In one of my first jobs, I recall using a system that used 5x7 ledger cards to keep track of customers, payments, and the rental inventory we carried in the warehouse. It was cumbersome, not without human error, and led to redundancies in records. A database with an inventory management system could have helped this company come into the 21st century and reduce the need for a bookkeeper and inventory reconciliation.
A database assists in normalizing your data. There are several different flavors of normalization, but the high level explanation is that it reduces redundancy and anomalies in your data. The retail store example from above could have certainly used a computerized database to increase productivity and reduce the amount of manual tabulating. With the organization of a database, you can learn a lot more about your data, as it makes that information readily available to assist decision making. How you organize that data will help you choose the database that will most suit your data and client needs.
Businesses thrive on data. Having a database to collect customer information, such as likes, dislikes, order history, or articles read, allows a business or organization to target their consumers more readily. This will lead to higher sales, more traffic, and better targeted ads. Data collection and analysis is key for any business to survive in this big data era. How you want to access and use data will help you choose the database that will most suit your data and client needs.
Important terms to know before making a database decision
Now that we are familiar with the main reasons we should use a database, let's look at some important terms we need to know before making a database decision. The following list is certainly not an exhaustive list, but knowing these basic terms will assist you in choosing a database that’s right for your project.
ACID is an acronym that stands for Atomicity, Consistency, Isolation, and Durability. It’s a property of relational databases that guarantees database validation and is quite reliable. Definitions of the four properties are as follows:
Atomicity. The basic idea behind atomicity is that it supports a transaction paradigm. This paradigm is used primarily by relational-based databases.

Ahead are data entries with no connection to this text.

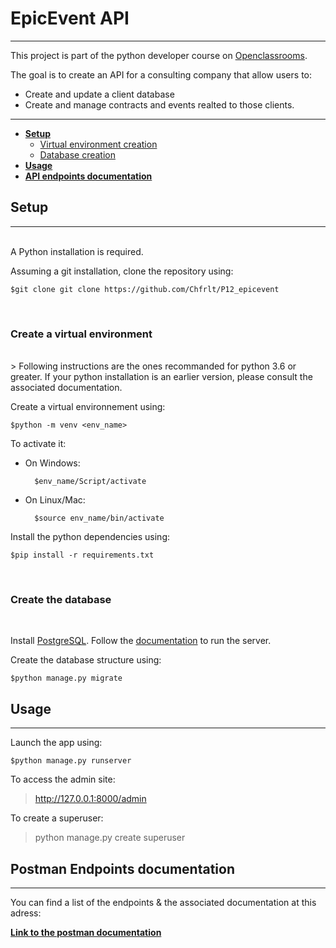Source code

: # EpicEvent API

***
This project is part of the python developer course on [Openclassrooms](http:/openclassrooms.com).

The goal is to create an API for a consulting company that allow users to:

- Create and update a client database
- Create and manage contracts and events realted to those clients.



***

* **[Setup](#Setup)**
  * [Virtual environment creation](#Create-a-virtual-environment)
  * [Database creation](#Create-the-database)
* **[Usage](#Usage)**
* **[API endpoints documentation](#Postman-Endpoints-documentation)**


## **Setup**

***

</br>
A Python installation is required.

Assuming a git installation, clone the repository using:

    $git clone git clone https://github.com/Chfrlt/P12_epicevent

</br>

### **Create a virtual environment**

</br>
> Following instructions are the ones recommanded for python 3.6 or greater. If your python installation is an earlier version, please consult the associated documentation.

Create a virtual environnement using:

    $python -m venv <env_name>

To activate it:

* On Windows:

        $env_name/Script/activate

* On Linux/Mac:

        $source env_name/bin/activate

Install the python dependencies using:

    $pip install -r requirements.txt

</br>

### **Create the database**

</br>

Install [PostgreSQL](https://www.postgresql.org/download).
Follow the [documentation](https://www.postgresql.org/) to run the server.

Create the database structure using:

    $python manage.py migrate    

## **Usage**

***

Launch the app using:

    $python manage.py runserver

To access the admin site:

> http://127.0.0.1:8000/admin

To create a superuser:
> python manage.py create superuser

## **Postman Endpoints documentation**

***

You can find a list of the endpoints & the associated documentation at this adress:

**[Link to the postman documentation](https://documenter.getpostman.com/view/23276936/2s8ZDU547U)**
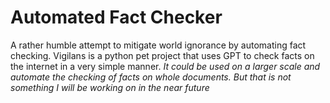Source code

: # Automated Fact Checker
A rather humble attempt to mitigate world ignorance by automating fact checking. Vigilans is a python pet project that uses GPT to check facts on the internet in a very simple manner. 
*It could be used on a larger scale and automate the checking of facts on whole documents. But that is not something I will be working on in the near future*

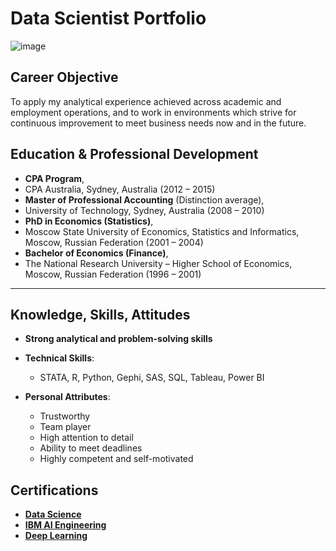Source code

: # Data Scientist Portfolio
![image](https://github.com/Michael-S777/portfolio/assets/61314039/648083a9-c2b8-43ff-a8de-6e2ba3d6a3f1)

## Career Objective
To apply my analytical experience achieved across academic and employment operations, and to work in environments which strive for continuous improvement to meet business needs now and in the future.

## Education & Professional Development

- **CPA Program**,
- CPA Australia, Sydney, Australia (2012 – 2015)
- **Master of Professional Accounting** (Distinction average),
- University of Technology, Sydney, Australia (2008 – 2010)
- **PhD in Economics (Statistics)**,
- Moscow State University of Economics, Statistics and Informatics, Moscow, Russian Federation (2001 – 2004)
- **Bachelor of Economics (Finance)**,
- The National Research University – Higher School of Economics, Moscow, Russian Federation (1996 – 2001)

---

## Knowledge, Skills, Attitudes

- **Strong analytical and problem-solving skills**
- **Technical Skills**:
  - STATA, R, Python, Gephi, SAS, SQL, Tableau, Power BI
  
- **Personal Attributes**:
  - Trustworthy
  - Team player
  - High attention to detail
  - Ability to meet deadlines
  - Highly competent and self-motivated
 
## Certifications
- **[Data Science](https://www.coursera.org/account/accomplishments/specialization/certificate/SP56FSEAQ5ZA)**
- **[IBM AI Engineering](https://www.coursera.org/account/accomplishments/professional-cert/4MAWWWYUJKMA)**
- **[Deep Learning](https://www.coursera.org/account/accomplishments/specialization/BAVSUCCGB96R)**
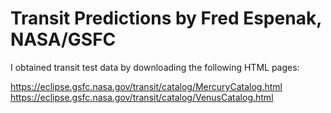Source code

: # Transit Predictions by Fred Espenak, NASA/GSFC

I obtained transit test data by downloading the following HTML pages:

https://eclipse.gsfc.nasa.gov/transit/catalog/MercuryCatalog.html
https://eclipse.gsfc.nasa.gov/transit/catalog/VenusCatalog.html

When we say transaction paradigm, what does it actually mean? Either a transaction fails completely or succeeds completely, such as a transfer on funds from one account to another.
Consistency. When there is no effect on either bank account because of a failed transaction, it means that the database is in a consistent state. Consistency tells us that a transaction has brought the database from one valid state (pre-transaction) to another valid state (post-transaction). Valid in this sense means that the data is set according to defined rules or constraints.
Isolation. Imagine we have two separate people who are using an ATM to each retrieve cash from the same account at the same time. The idea behind isolation means they wouldn’t be able to fool the bank into thinking they are only pulling $100 from the account when actually they are pulling $200 ($100 from each ATM). The bank’s database treats them as sequential transactions.
Durability. If there are power failures, catastrophic outages, or crashes, durability guarantees that completed transactions are already recorded.
BASE is an acronym that means Basically Available, Soft State, Eventually Consistent. It is unique to non-relational databases. These types of databases don’t have the ACID guarantee, as they are eventually consistent. This means that there could be times where the database is not reliable, but over time it will reach consistency. So your data is basically in a fluid state until it becomes consistent.
This is a term used in relational databases to connect two tables. It reduces the amount of redundancy in your data. In SQL, a
JOIN clause is used to combine rows from two or more tables, based on a common column, and there are three types of
JOIN clauses for different needs.
A term coined for database systems (i.e. VoltDB and MemSQL) that combines the best aspects of relational databases (ACID) with the efficiency and horizontal scalability of NoSQL databases.
Normalization is the process of structuring a relational database. It allows us to use tables and columns to reduce redundancy in data, minimize anomalies in data modification, and simplify queries. Normalization is used in relational databases.
A type of database system that does not necessarily use traditional structured query language (SQL) to query database systems. Examples of NoSQL databases include MongoDB and DynamoDB. NoSQL databases are non-tabular, and they vary based on their different data models, such are document, wide-column, key-value, or graph. Their structure provides flexible schemas, and they can be scaled easily.
As we discussed in our first section, data is persistent when it outlives the process that created it. Persistence refers to a process or object that continues to exist after the parent ceases or after the system is switched off.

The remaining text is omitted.